Registering the effects of the MLRs
A recent case is a stark reminder of the wide-reaching impacts of the Money Laundering Regulations 2007.
An estate agent's inadvertent failure to register its business under the MLRs rendered the claimant's commercial contracts illegal and therefore unenforceable.
In RTA (Business Consultants) Ltd v Bracewell, RTA, a business transfer agent, entered into a written agreement with Mr Peter Bracewell in February 2010 under which RTA was appointed as agent for the sale of Mr Bracewell's business and, crucially, the property where it was carried out. In return, RTA would receive £9,000 plus VAT in instalments as a registration fee and would be entitled to an additional amount of £31,000 plus VAT in certain circumstances. In May 2010, after he had paid a third of the registration fee, Mr Bracewell reconsidered his decision to sell the business and property in favour of leasing it to a friend on an informal basis. He purported to terminate the agreement with RTA. RTA claimed that the lease arrangement triggered its commission and brought proceedings against Mr Bracewell for its commission and the outstanding balance of the registration fee.
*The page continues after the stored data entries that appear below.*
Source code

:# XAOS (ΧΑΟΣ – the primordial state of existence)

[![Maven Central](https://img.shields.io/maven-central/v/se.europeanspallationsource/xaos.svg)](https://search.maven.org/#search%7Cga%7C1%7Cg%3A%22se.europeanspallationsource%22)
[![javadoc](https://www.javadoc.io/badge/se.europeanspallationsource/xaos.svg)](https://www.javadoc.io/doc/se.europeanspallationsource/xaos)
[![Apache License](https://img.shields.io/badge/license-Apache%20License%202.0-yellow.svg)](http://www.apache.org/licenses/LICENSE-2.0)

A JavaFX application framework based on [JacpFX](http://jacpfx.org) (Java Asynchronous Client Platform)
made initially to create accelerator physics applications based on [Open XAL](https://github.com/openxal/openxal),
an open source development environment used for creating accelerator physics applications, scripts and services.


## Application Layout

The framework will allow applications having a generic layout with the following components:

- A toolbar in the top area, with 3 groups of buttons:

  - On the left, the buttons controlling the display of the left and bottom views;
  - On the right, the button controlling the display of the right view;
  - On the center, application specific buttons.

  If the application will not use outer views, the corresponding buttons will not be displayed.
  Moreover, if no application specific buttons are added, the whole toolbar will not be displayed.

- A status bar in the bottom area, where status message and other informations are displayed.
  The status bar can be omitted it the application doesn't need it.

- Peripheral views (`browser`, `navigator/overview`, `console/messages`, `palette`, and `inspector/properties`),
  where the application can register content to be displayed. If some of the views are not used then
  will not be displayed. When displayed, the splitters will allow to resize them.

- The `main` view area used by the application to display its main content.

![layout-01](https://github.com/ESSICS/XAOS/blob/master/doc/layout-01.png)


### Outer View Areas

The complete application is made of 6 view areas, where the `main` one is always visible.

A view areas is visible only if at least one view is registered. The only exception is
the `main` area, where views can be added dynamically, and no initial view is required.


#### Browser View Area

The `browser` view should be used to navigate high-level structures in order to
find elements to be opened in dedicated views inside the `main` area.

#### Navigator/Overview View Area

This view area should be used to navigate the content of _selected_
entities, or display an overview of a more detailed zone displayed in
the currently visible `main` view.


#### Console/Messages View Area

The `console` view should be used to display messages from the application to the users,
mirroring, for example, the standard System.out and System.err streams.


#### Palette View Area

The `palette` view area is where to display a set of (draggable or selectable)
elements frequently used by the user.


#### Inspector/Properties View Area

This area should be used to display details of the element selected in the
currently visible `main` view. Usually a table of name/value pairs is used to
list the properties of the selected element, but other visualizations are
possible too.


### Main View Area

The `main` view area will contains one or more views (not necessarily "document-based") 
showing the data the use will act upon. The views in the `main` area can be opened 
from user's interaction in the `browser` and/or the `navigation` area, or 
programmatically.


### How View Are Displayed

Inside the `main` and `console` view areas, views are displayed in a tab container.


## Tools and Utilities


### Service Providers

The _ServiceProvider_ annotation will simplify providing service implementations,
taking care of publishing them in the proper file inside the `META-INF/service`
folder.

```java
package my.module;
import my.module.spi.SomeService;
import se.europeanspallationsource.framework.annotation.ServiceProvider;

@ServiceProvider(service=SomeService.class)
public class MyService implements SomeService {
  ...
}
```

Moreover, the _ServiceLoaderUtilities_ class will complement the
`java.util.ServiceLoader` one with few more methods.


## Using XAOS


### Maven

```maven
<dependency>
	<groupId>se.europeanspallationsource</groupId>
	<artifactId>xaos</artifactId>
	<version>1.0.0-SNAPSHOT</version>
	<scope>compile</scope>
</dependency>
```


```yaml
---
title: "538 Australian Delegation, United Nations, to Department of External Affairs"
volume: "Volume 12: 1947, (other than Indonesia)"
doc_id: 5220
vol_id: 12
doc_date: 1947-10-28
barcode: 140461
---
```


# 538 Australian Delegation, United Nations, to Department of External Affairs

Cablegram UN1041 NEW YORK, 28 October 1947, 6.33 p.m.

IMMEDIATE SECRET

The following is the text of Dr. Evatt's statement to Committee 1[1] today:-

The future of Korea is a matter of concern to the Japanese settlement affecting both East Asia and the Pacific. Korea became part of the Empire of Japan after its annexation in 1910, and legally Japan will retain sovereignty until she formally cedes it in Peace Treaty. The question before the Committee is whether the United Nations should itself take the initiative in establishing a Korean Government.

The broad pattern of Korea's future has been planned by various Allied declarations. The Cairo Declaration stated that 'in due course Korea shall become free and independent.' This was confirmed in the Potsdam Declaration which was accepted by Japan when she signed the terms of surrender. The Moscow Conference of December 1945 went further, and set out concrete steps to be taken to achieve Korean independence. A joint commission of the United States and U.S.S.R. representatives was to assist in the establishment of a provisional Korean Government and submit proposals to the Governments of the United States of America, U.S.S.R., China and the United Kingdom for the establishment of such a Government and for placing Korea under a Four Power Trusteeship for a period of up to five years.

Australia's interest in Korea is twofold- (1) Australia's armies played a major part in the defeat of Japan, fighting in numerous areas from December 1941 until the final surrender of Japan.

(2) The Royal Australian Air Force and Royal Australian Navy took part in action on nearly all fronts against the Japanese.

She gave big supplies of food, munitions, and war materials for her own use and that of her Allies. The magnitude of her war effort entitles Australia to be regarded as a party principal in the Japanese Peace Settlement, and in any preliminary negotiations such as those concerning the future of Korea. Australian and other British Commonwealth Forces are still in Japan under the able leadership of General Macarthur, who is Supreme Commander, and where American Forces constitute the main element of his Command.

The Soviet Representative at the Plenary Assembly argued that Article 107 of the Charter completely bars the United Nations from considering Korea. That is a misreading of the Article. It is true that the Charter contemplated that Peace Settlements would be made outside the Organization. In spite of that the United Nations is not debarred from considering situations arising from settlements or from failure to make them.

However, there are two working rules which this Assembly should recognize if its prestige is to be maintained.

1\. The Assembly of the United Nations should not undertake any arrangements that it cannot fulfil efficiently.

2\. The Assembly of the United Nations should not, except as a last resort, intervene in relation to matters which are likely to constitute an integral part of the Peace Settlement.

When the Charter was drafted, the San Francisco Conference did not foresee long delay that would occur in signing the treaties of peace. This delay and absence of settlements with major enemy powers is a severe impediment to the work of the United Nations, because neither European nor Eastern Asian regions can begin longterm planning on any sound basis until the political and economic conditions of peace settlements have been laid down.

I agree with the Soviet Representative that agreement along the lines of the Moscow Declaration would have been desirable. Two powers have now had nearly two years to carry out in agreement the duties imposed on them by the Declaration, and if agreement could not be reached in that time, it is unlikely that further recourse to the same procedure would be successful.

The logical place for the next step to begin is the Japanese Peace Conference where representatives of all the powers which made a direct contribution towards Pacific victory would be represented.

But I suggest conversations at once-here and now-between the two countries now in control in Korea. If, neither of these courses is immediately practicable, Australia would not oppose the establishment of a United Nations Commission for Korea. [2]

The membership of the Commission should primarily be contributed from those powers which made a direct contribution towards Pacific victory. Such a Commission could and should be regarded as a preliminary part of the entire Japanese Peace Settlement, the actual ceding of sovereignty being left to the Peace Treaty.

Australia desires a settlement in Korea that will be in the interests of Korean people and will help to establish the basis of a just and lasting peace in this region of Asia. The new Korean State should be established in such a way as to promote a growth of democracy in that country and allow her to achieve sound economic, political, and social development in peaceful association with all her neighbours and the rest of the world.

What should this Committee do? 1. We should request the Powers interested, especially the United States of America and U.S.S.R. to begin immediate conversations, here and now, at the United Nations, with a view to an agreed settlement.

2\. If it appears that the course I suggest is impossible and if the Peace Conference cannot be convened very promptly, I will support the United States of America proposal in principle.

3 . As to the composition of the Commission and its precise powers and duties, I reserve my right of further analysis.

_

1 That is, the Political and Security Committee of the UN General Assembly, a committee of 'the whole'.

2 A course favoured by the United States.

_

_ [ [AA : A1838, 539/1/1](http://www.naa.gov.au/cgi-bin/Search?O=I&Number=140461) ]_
Mr Bracewell defended the claim on various grounds, of which the most significant was RTA's failure to comply with the MLRs. They apply to a wide variety of businesses, including those carrying out estate agency work. Since RTA was engaged to broker a sale not only of Mr Bracewell's business, but also the associated property, it was acting as an estate agent.
Under the Regulations, estate agents were required to register with their supervising authority (then the Office of Fair Trading, now HM Revenue & Customs) on or before 1 January 2010. RTA had not known of this requirement until told by the Office of Fair Trading on 11 October 2012 and it registered itself on the following day – but this was well outside the time limit and long after it had entered into the contract with Mr Bracewell.
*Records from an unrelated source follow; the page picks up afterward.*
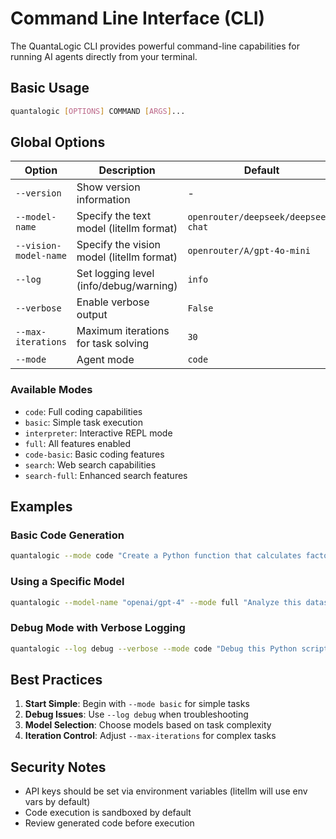 # Command Line Interface (CLI)

The QuantaLogic CLI provides powerful command-line capabilities for running AI agents directly from your terminal.

## Basic Usage

```bash
quantalogic [OPTIONS] COMMAND [ARGS]...
```

## Global Options

| Option | Description | Default |
|--------|-------------|---------|
| `--version` | Show version information | - |
| `--model-name` | Specify the text model (litellm format) | `openrouter/deepseek/deepseek-chat` |
| `--vision-model-name` | Specify the vision model (litellm format) | `openrouter/A/gpt-4o-mini` |
| `--log` | Set logging level (info/debug/warning) | `info` |
| `--verbose` | Enable verbose output | `False` |
| `--max-iterations` | Maximum iterations for task solving | `30` |
| `--mode` | Agent mode | `code` |

### Available Modes

- `code`: Full coding capabilities
- `basic`: Simple task execution
- `interpreter`: Interactive REPL mode
- `full`: All features enabled
- `code-basic`: Basic coding features
- `search`: Web search capabilities
- `search-full`: Enhanced search features

## Examples

### Basic Code Generation

```bash
quantalogic --mode code "Create a Python function that calculates factorial"
```

### Using a Specific Model

```bash
quantalogic --model-name "openai/gpt-4" --mode full "Analyze this dataset"
```

### Debug Mode with Verbose Logging

```bash
quantalogic --log debug --verbose --mode code "Debug this Python script"
```



## Best Practices

1. **Start Simple**: Begin with `--mode basic` for simple tasks
2. **Debug Issues**: Use `--log debug` when troubleshooting
3. **Model Selection**: Choose models based on task complexity
4. **Iteration Control**: Adjust `--max-iterations` for complex tasks

## Security Notes

- API keys should be set via environment variables (litellm will use env vars by default)
- Code execution is sandboxed by default
- Review generated code before execution
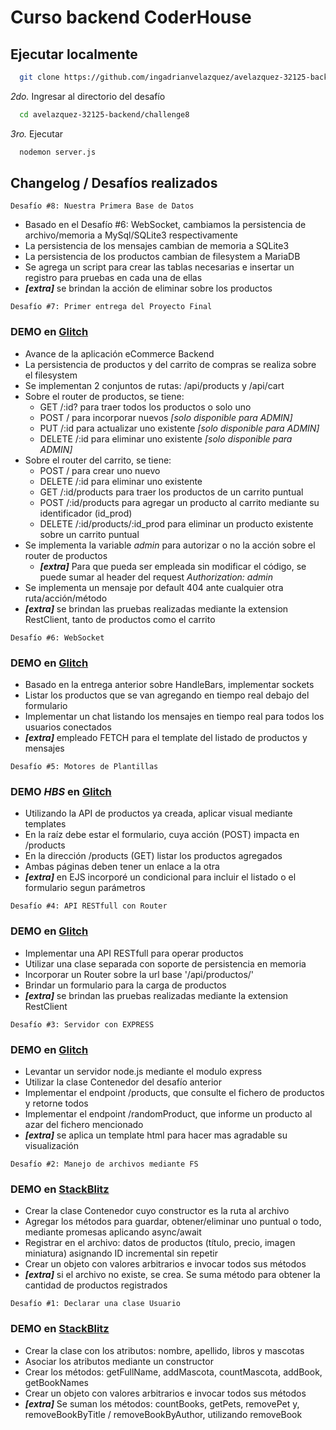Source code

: # Curso backend CoderHouse

## Ejecutar localmente

```bash
  git clone https://github.com/ingadrianvelazquez/avelazquez-32125-backend.git
```
*2do.* Ingresar al directorio del desafío
```bash
  cd avelazquez-32125-backend/challenge8
```
*3ro.* Ejecutar
```bash
  nodemon server.js
```


## Changelog / Desafíos realizados


`Desafío #8: Nuestra Primera Base de Datos`

- Basado en el Desafío #6: WebSocket, cambiamos la persistencia de archivo/memoria a MySql/SQLite3 respectivamente
- La persistencia de los mensajes cambian de memoria a SQLite3
- La persistencia de los productos cambian de filesystem a MariaDB
- Se agrega un script para crear las tablas necesarias e insertar un registro para pruebas en cada una de ellas
- ***[extra]*** se brindan la acción de eliminar sobre los productos


`Desafío #7: Primer entrega del Proyecto Final`
### DEMO en [Glitch](https://warp-wool-lantern.glitch.me/)

- Avance de la aplicación eCommerce Backend
- La persistencia de productos y del carrito de compras se realiza sobre el filesystem
- Se implementan 2 conjuntos de rutas: /api/products y /api/cart
- Sobre el router de productos, se tiene:
  - GET /:id? para traer todos los productos o solo uno
  - POST / para incorporar nuevos *[solo disponible para ADMIN]*
  - PUT /:id para actualizar uno existente *[solo disponible para ADMIN]*
  - DELETE /:id para eliminar uno existente *[solo disponible para ADMIN]*
- Sobre el router del carrito, se tiene:
  - POST / para crear uno nuevo
  - DELETE /:id para eliminar uno existente
  - GET /:id/products para traer los productos de un carrito puntual
  - POST /:id/products para agregar un producto al carrito mediante su identificador (id_prod)
  - DELETE /:id/products/:id_prod para eliminar un producto existente sobre un carrito puntual
- Se implementa la variable *admin* para autorizar o no la acción sobre el router de productos
  - ***[extra]*** Para que pueda ser empleada sin modificar el código, se puede sumar al header del request *Authorization: admin*
- Se implementa un mensaje por default 404 ante cualquier otra ruta/acción/método
- ***[extra]*** se brindan las pruebas realizadas mediante la extension RestClient, tanto de productos como el carrito


`Desafío #6: WebSocket`
### DEMO en [Glitch](https://functional-chalk-house.glitch.me//)

- Basado en la entrega anterior sobre HandleBars, implementar sockets
- Listar los productos que se van agregando en tiempo real debajo del formulario
- Implementar un chat listando los mensajes en tiempo real para todos los usuarios conectados
- ***[extra]*** empleado FETCH para el template del listado de productos y mensajes


`Desafío #5: Motores de Plantillas`
### DEMO *HBS* en [Glitch](https://wonderful-sheer-okapi.glitch.me/)

- Utilizando la API de productos ya creada, aplicar visual mediante templates
- En la raíz debe estar el formulario, cuya acción (POST) impacta en /products
- En la dirección /products (GET) listar los productos agregados
- Ambas páginas deben tener un enlace a la otra
- ***[extra]*** en EJS incorporé un condicional para incluir el listado o el formulario segun parámetros


`Desafío #4: API RESTfull con Router`
### DEMO en [Glitch](https://power-peppermint-jodhpur.glitch.me/)

- Implementar una API RESTfull para operar productos
- Utilizar una clase separada con soporte de persistencia en memoria
- Incorporar un Router sobre la url base '/api/productos/'
- Brindar un formulario para la carga de productos
- ***[extra]*** se brindan las pruebas realizadas mediante la extension RestClient


`Desafío #3: Servidor con EXPRESS`
### DEMO en [Glitch](https://river-woolen-square.glitch.me/)

- Levantar un servidor node.js mediante el modulo express
- Utilizar la clase Contenedor del desafío anterior
- Implementar el endpoint /products, que consulte el fichero de productos y retorne todos
- Implementar el endpoint /randomProduct, que informe un producto al azar del fichero mencionado
- ***[extra]*** se aplica un template html para hacer mas agradable su visualización


`Desafío #2: Manejo de archivos mediante FS`
### DEMO en [StackBlitz](https://stackblitz.com/edit/node-engdmq?file=index.js)

- Crear la clase Contenedor cuyo constructor es la ruta al archivo
- Agregar los métodos para guardar, obtener/eliminar uno puntual o todo, mediante promesas aplicando async/await
- Registrar en el archivo: datos de productos (título, precio, imagen miniatura) asignando ID incremental sin repetir
- Crear un objeto con valores arbitrarios e invocar todos sus métodos
- ***[extra]*** si el archivo no existe, se crea. Se suma método para obtener la cantidad de productos registrados


`Desafío #1: Declarar una clase Usuario`
### DEMO en [StackBlitz](https://stackblitz.com/edit/node-4gxwge?file=challenge1.js)

- Crear la clase con los atributos: nombre, apellido, libros y mascotas
- Asociar los atributos mediante un constructor
- Crear los métodos: getFullName, addMascota, countMascota, addBook, getBookNames
- Crear un objeto con valores arbitrarios e invocar todos sus métodos
- ***[extra]*** Se suman los métodos: countBooks, getPets, removePet y, removeBookByTitle / removeBookByAuthor, utilizando removeBook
The court accepted that this failure to register was not indicative of RTA's dishonesty or turpitude. However, the court held that RTA was nevertheless prohibited from carrying on the business of an estate agent after 1 January 2010 until it registered with the supervising authority. This was because under the MLRs those regulated businesses required to be registered "may not carry on the business or profession in question" if not registered, and indeed it is a criminal offence to do so. Since it was a criminal offence for RTA to carry on business as an estate agent, the contracts it made while doing so were illegal and incapable of giving rise to enforceable rights.
RTA's claims against Mr Bracewell therefore failed, as did Mr Bracewell's counterclaims based on the agreement. The court held that the losses lay where they fell (without, however, considering whether the fees paid by Mr Bracewell might have been recovered as a payment made by a mistake as to law).
Ultimately, the court held that Parliament had already decided that the public interest in preventing money laundering and terrorist financing trumps the disproportionate effects of the MLRs. The case is a sobering reminder of the importance of compliance for both regulated businesses and their counterparties, whether regulated or not.